I have a second hand Dahon Speed D7 (same model as the one offered for sale here) and absolutely LOVE him! I can truly recommend the bike, it's a bit heavy (12,5 kg), but rides really well and has a nice range of gears. I haven't had any major trouble with it - one puncture and broken main hinge (easily fixed as I was able to get a replacement from the excellent CH White Dahon dealers). It might be an entry level folder, but it rides like a dream


----------



## beatlejuice (4 Aug 2013)

I am going for a Dohan D7. I had a quick test ride on a three speed Brompton thanks to Evens in Brighton. It rode well for a bike with 16" wheels but I would need the six speed version which comes put at just under Grand. The gearing on the D7 might be too high but I feel it will be a simple matter to deal with. I will be looking at a lowest gear of 30" preferably less.


----------



## Banjo (25 Aug 2013)

We have a 7 speed Dahon Vittesse and love it.

Only problem is the wife keeps knicking it.

Its gearing will get U up most hills . Easy to fold up when U get the hang of it. I find I need to raise the bars high before folding.
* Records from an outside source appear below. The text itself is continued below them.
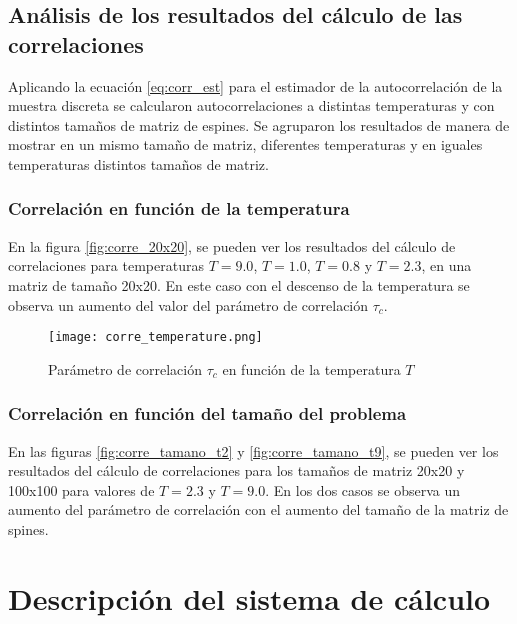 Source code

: \subsection{Análisis de los resultados del cálculo de las correlaciones}

Aplicando la ecuación  \ref{eq:corr_est}  para el estimador de la autocorrelación de la muestra discreta
se calcularon autocorrelaciones a distintas temperaturas y con distintos tamaños 
de matriz de espines. Se agruparon los resultados de manera de mostrar en un mismo
tamaño de matriz, diferentes temperaturas y en iguales temperaturas distintos tamaños de matriz.

\subsubsection{Correlación en función de la temperatura}

En la figura \ref{fig:corre_20x20}, se pueden ver los resultados del cálculo
de correlaciones para  temperaturas $T =9.0 $, $T = 1.0 $, $T =0.8 $ y $T = 2.3 $, en una matriz de tamaño 20x20.
En este caso con el descenso de la temperatura se observa un aumento del valor del parámetro
de correlación $\tau_{c}$.


\begin{figure}[H]
   \begin{center}
        \texttt{[image: corre\_temperature.png]} \\
        \caption{Parámetro de correlación  $\tau_{c}$ en función de la temperatura $T$}\label{fig:corre_tempe}
    \end{center}
\end{figure}


\subsubsection{Correlación en función del tamaño del problema}
En las figuras \ref{fig:corre_tamano_t2} y \ref{fig:corre_tamano_t9}, se pueden ver los resultados del cálculo
de correlaciones para los tamaños de matriz 20x20 y 100x100 para valores de $T = 2.3$  y $T = 9.0$. 
En los dos casos se observa un aumento del parámetro de correlación con el aumento del 
tamaño de la matriz de spines.

\section{Descripci\'on del sistema de c\'alculo}


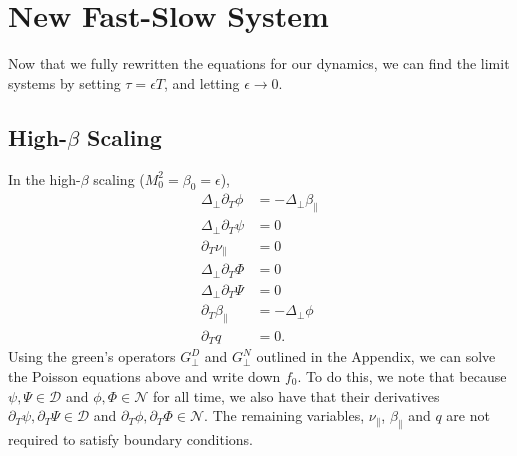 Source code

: \documentclass{article}
\newcommand{\para}{\parallel}
\newcommand{\ep}{\epsilon}
\newcommand{\lap}{\Delta_\perp}
\newcommand{\p}{\partial}
\newcommand{\GN}{G_\perp^N}
\newcommand{\GD}{G_\perp^D}
\begin{document}
\section{New Fast-Slow System}
Now that we fully rewritten the equations for our dynamics, we can find the limit systems by setting $\tau = \ep T$, and letting $\ep \to 0$.

\subsection{High-$\beta$ Scaling} \label{highbeta}
In the high-$\beta$ scaling ($M_0^2 = \beta_0 = \ep$), 
\begin{align}
    \lap \p_T \phi &= -\lap \beta_\para \\ 
    \lap \p_T\psi &= 0 \\ 
    \p_T\nu_\para &= 0 \\ 
    \lap \p_T\Phi &= 0 \\ 
    \lap \p_T\Psi &= 0 \\ 
    \p_T \beta_\para &= -\lap \phi \\ 
    \p_Tq &= 0.
\end{align} 
Using the green's operators $\GD$ and $\GN$ outlined in the Appendix, we can solve the Poisson equations above and write down $f_0$. To do this, we note that because $\psi,\Psi\in\mathcal{D}$ and $\phi,\Phi\in\mathcal{N}$ for all time, we also have that their derivatives $\p_T\psi, \p_T\Psi \in\mathcal{D}$ and $\p_T\phi, \p_T\Phi \in\mathcal{N}$. The remaining variables, $\nu_\para$, $\beta_\para$ and $q$ are not required to satisfy boundary conditions. 
\end{document}
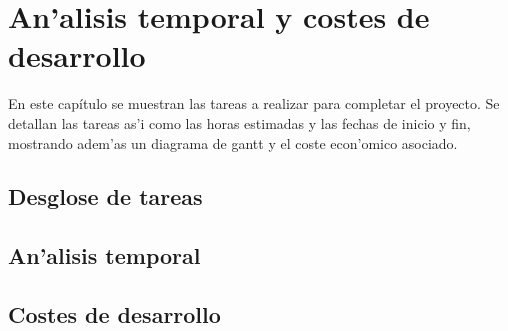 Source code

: \chapter{An'alisis temporal y costes de desarrollo}\label{cap6}

En este capítulo se muestran las tareas a realizar para completar el proyecto. 
Se detallan las tareas as'i como las horas estimadas y las fechas de inicio y fin, mostrando adem'as un diagrama de gantt y el coste econ'omico asociado.


\section{Desglose de tareas}\label{sec:desglose}




\section{An'alisis temporal}\label{sec:temporal}




\section{Costes de desarrollo}\label{sec:costes}



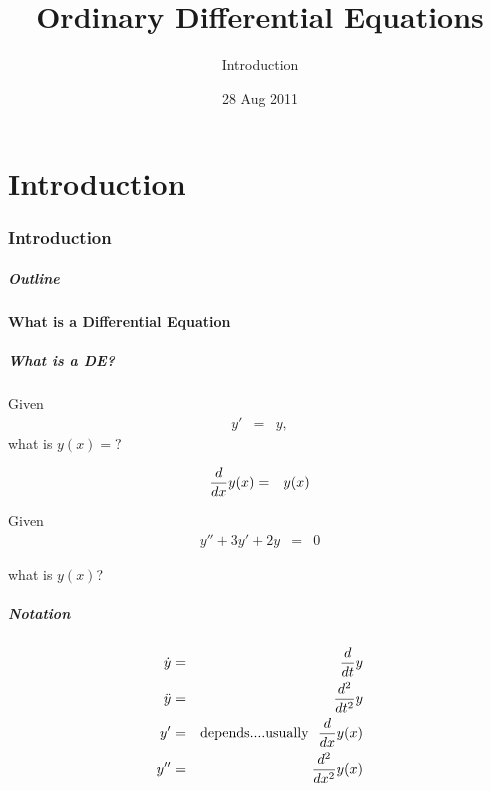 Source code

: \part{Introduction}
\section{Introduction}

\title{Ordinary Differential Equations}
\subtitle{Introduction}

\date{28 Aug 2011}

\begin{frame}
  \titlepage
\end{frame}

\begin{frame}
  \frametitle{Outline}
  \tableofcontents[pausesection,hideothersubsections,sectionstyle=show/hide]
\end{frame}


\subsection{What is a Differential Equation}


\begin{frame}
  \frametitle{What is a DE?}

  Given
  \begin{eqnarray*}
    y' & = & y,
  \end{eqnarray*}
  what is $y(x)=?$

  \begin{eqnarray*}
    \deriv{y(x)}{x} & = & y(x)
  \end{eqnarray*}

\end{frame}


\begin{frame}
  Given
  \begin{eqnarray*}
    y'' + 3y' +2y & = & 0
  \end{eqnarray*}

  what is $y(x)$?

\end{frame}

\begin{frame}
  \frametitle{Notation}
  \begin{eqnarray*}
    \dot{y} & = & \deriv{y}{t} \\
    \ddot{y} & = & \derivTwo{y}{t} \\
    y' & = & \mathrm{depends.... usually ~~} \deriv{y(x)}{x} \\
    y'' & = & \derivTwo{y(x)}{x}
  \end{eqnarray*}
\end{frame}

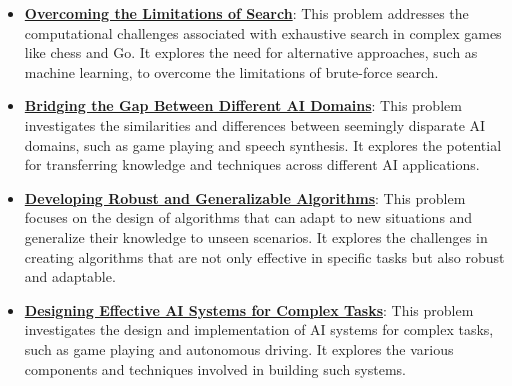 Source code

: \documentclass{article}%
\begin{document}
\begin{itemize}[leftmargin=*]%
\item \href{\url{https://purdue.brightspace.com/d2l/common/assets/pdfjs-d2l-dist/1.0.14-legacy/web/viewer.html?file=\%252Fcontent\%252Fenforced\%252F1095467-wl.202510.CS.24300.001\%252F02L2-Intro.pdf\%253Fou\%253D1095467\&lang=en-us\&container=d2l-fileviewer-rendered-pdf\&fullscreen=d2l-fileviewer-rendered-pdf-dialog\&height=667}#page=11}{\textbf{Overcoming the Limitations of Search}}: This problem addresses the computational challenges associated with exhaustive search in complex games like chess and Go. It explores the need for alternative approaches, such as machine learning, to overcome the limitations of brute-force search.%
\item \href{\url{https://purdue.brightspace.com/d2l/common/assets/pdfjs-d2l-dist/1.0.14-legacy/web/viewer.html?file=\%252Fcontent\%252Fenforced\%252F1095467-wl.202510.CS.24300.001\%252F02L2-Intro.pdf\%253Fou\%253D1095467\&lang=en-us\&container=d2l-fileviewer-rendered-pdf\&fullscreen=d2l-fileviewer-rendered-pdf-dialog\&height=667}#page=31}{\textbf{Bridging the Gap Between Different AI Domains}}: This problem investigates the similarities and differences between seemingly disparate AI domains, such as game playing and speech synthesis. It explores the potential for transferring knowledge and techniques across different AI applications.%
\item \href{\url{https://purdue.brightspace.com/d2l/common/assets/pdfjs-d2l-dist/1.0.14-legacy/web/viewer.html?file=\%252Fcontent\%252Fenforced\%252F1095467-wl.202510.CS.24300.001\%252F02L2-Intro.pdf\%253Fou\%253D1095467\&lang=en-us\&container=d2l-fileviewer-rendered-pdf\&fullscreen=d2l-fileviewer-rendered-pdf-dialog\&height=667}#page=36}{\textbf{Developing Robust and Generalizable Algorithms}}: This problem focuses on the design of algorithms that can adapt to new situations and generalize their knowledge to unseen scenarios. It explores the challenges in creating algorithms that are not only effective in specific tasks but also robust and adaptable.%
\item \href{\url{https://purdue.brightspace.com/d2l/common/assets/pdfjs-d2l-dist/1.0.14-legacy/web/viewer.html?file=\%252Fcontent\%252Fenforced\%252F1095467-wl.202510.CS.24300.001\%252F02L2-Intro.pdf\%253Fou\%253D1095467\&lang=en-us\&container=d2l-fileviewer-rendered-pdf\&fullscreen=d2l-fileviewer-rendered-pdf-dialog\&height=667}#page=47}{\textbf{Designing Effective AI Systems for Complex Tasks}}: This problem investigates the design and implementation of AI systems for complex tasks, such as game playing and autonomous driving. It explores the various components and techniques involved in building such systems.%
\end{itemize}
\end{document}
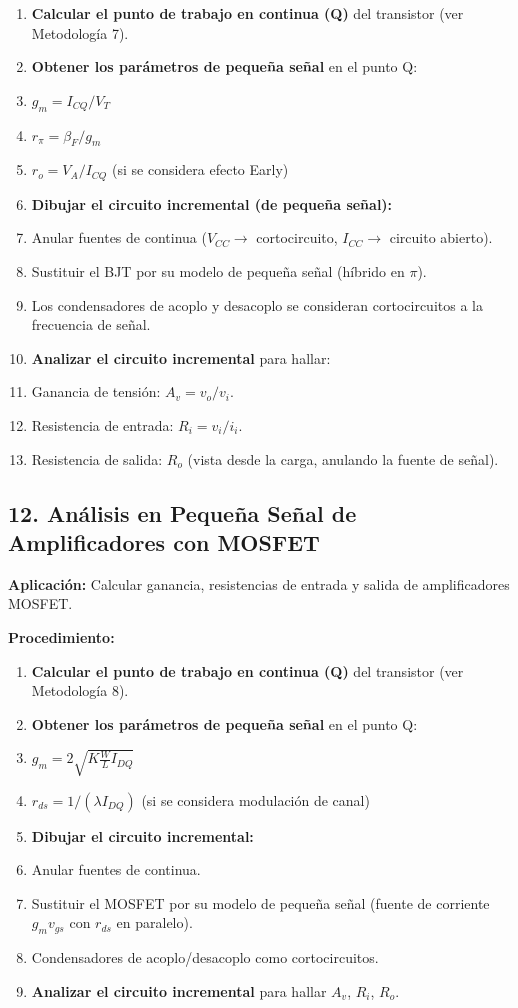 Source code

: \documentclass[11pt,a4paper]{article}
\begin{document}
\begin{enumerate}[leftmargin=*,topsep=2pt,itemsep=1pt]
  \item \textbf{Calcular el punto de trabajo en continua (Q)} del transistor (ver Metodología 7).
  \item \textbf{Obtener los parámetros de pequeña señal} en el punto Q:
  \item $g_m = I_{CQ} / V_T$
  \item $r_\pi = \beta_F / g_m$
  \item $r_o = V_A / I_{CQ}$ (si se considera efecto Early)
  \item \textbf{Dibujar el circuito incremental (de pequeña señal):}
  \item Anular fuentes de continua ($V_{CC} \to$ cortocircuito, $I_{CC} \to$ circuito abierto).
  \item Sustituir el BJT por su modelo de pequeña señal (híbrido en $\pi$).
  \item Los condensadores de acoplo y desacoplo se consideran cortocircuitos a la frecuencia de señal.
  \item \textbf{Analizar el circuito incremental} para hallar:
  \item Ganancia de tensión: $A_v = v_o / v_i$.
  \item Resistencia de entrada: $R_i = v_i / i_i$.
  \item Resistencia de salida: $R_o$ (vista desde la carga, anulando la fuente de señal).
\end{enumerate}


\subsection*{12. Análisis en Pequeña Señal de Amplificadores con MOSFET}


\textbf{Aplicación:} Calcular ganancia, resistencias de entrada y salida de amplificadores MOSFET.


\textbf{Procedimiento:}


\begin{enumerate}[leftmargin=*,topsep=2pt,itemsep=1pt]
  \item \textbf{Calcular el punto de trabajo en continua (Q)} del transistor (ver Metodología 8).
  \item \textbf{Obtener los parámetros de pequeña señal} en el punto Q:
  \item $g_m = 2 \sqrt{K \frac{W}{L} I_{DQ}}$
  \item $r_{ds} = 1 / (\lambda I_{DQ})$ (si se considera modulación de canal)
  \item \textbf{Dibujar el circuito incremental:}
  \item Anular fuentes de continua.
  \item Sustituir el MOSFET por su modelo de pequeña señal (fuente de corriente $g_m v_{gs}$ con $r_{ds}$ en paralelo).
  \item Condensadores de acoplo/desacoplo como cortocircuitos.
  \item \textbf{Analizar el circuito incremental} para hallar $A_v$, $R_i$, $R_o$.
\end{enumerate}
\end{document}
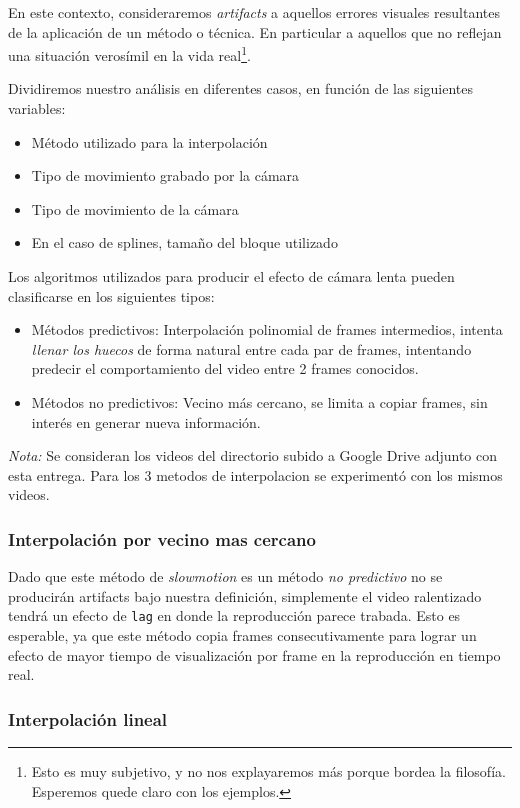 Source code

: En este contexto, consideraremos \emph{artifacts} a aquellos errores visuales resultantes de la aplicaci\'on de un m\'etodo o t\'ecnica. En particular a aquellos que no reflejan una situación verosímil en la vida real\footnote{Esto es muy subjetivo, y no nos explayaremos más porque bordea la filosofía. Esperemos quede claro con los ejemplos.}.

Dividiremos nuestro análisis en diferentes casos, en función de las siguientes variables:
\begin{itemize}
	\item Método utilizado para la interpolación
	\item Tipo de movimiento grabado por la cámara
	\item Tipo de movimiento de la cámara
	\item En el caso de splines, tamaño del bloque utilizado
\end{itemize}

Los algoritmos utilizados para producir el efecto de cámara lenta pueden clasificarse en los siguientes tipos:
\begin{itemize}
	\item Métodos predictivos: Interpolación polinomial de frames intermedios, intenta \emph{llenar los huecos} de forma natural entre cada par de frames, intentando predecir el comportamiento del video entre 2 frames conocidos.
	\item Métodos no predictivos: Vecino más cercano, se limita a copiar frames, sin interés en generar nueva información.
\end{itemize}

\emph{Nota:} Se consideran los videos del directorio subido a Google Drive adjunto con esta entrega. Para los 3 metodos de interpolacion se experimentó con los mismos videos.

\subsubsection{\bf{Interpolación por vecino mas cercano}}
Dado que este método de \emph{slowmotion} es un método \emph{no predictivo} no se producirán artifacts bajo nuestra definición, simplemente el video ralentizado tendrá un efecto de \texttt{lag} en donde la reproducción parece trabada. Esto es esperable, ya que este método copia frames consecutivamente para lograr un efecto de mayor tiempo de visualización por frame en la reproducción en tiempo real. 

\subsubsection{\bf{Interpolación lineal}}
the little magnets are great at holding it folded while carrying on trains etc.


----------



## beatlejuice (25 Aug 2013)

Now I own a Dohan Speed D7 it is a bit different from what I was expecting, namely the back block has a 30 tooth ring not 28 one. This means, has Banjo says, it does go up all the hills I need it to. The gears need a bit of fettling. I am contemplating buying a pair of Schwalbe Marathon Plus for it since there is an awful lot of broke glass around my area.


----------



## Kies (16 Oct 2013)

@beatlejuice - how are you getting on with your D7?

Likes?
Dislikes?

I tried a Tern p9 at Evans and will be trying a few Bromptons ........ Tba


----------



## beatlejuice (18 Oct 2013)

Hi Kies,
*Likes:* Gearing, the seven gears will get me up any hill. Brakes will stop me when I go down the other side. Racks, mudguards, stand all included.
*Dislikes:* The folding procedure isn't as elegant has I would like and when it is folded, it doesn't always stay folded. 
After I brought it I took it to work for a couple of day just to get used to it. However I never when back to my hybrid and use it all the time. Mainly because I can keep it inside both at home and at work.


----------



## Kies (18 Oct 2013)

Thanks for the feedback. My plan is to fold it once on the way into work and once out (mainline train in/out of Paddington), and ride everywhere I need to go within central London. 
A Brompton left locked outside would need two D Locks,but a Dahon would be OK with one (+ cable), I'm also looking at the cost of the bike ..... this may all be discarded once a spend some time with a Brompton


----------



## HorTs (18 Oct 2013)

If it were me I'd be looking for a 2nd hand Brompton.


----------



## beatlejuice (18 Oct 2013)

Cost of a 2nd hand Brompton ~£450m mine £200. Sure it doesn't fit so well on trains but I don't use them.


----------



## CopperBrompton (29 Oct 2013)

That £450 secondhand Brompton will still be worth £450 if you ever decide to sell ...


----------



## Roadrider48 (29 Oct 2013)

I saw one in Evans the other day. It was £269. Think it was called "TERN"....white btw.


----------



## Kies (31 Oct 2013)

I picked up a Dahon Mu P8 today. Second hand - £262


----------



## Kies (1 Nov 2013)

[QUOTE 2742772, member: 45"]That's a pretty good price.[/quote]

Yes very pleased with it. needs a clean and some TLC, but rides well. will update my ongoing thread over the weekend


----------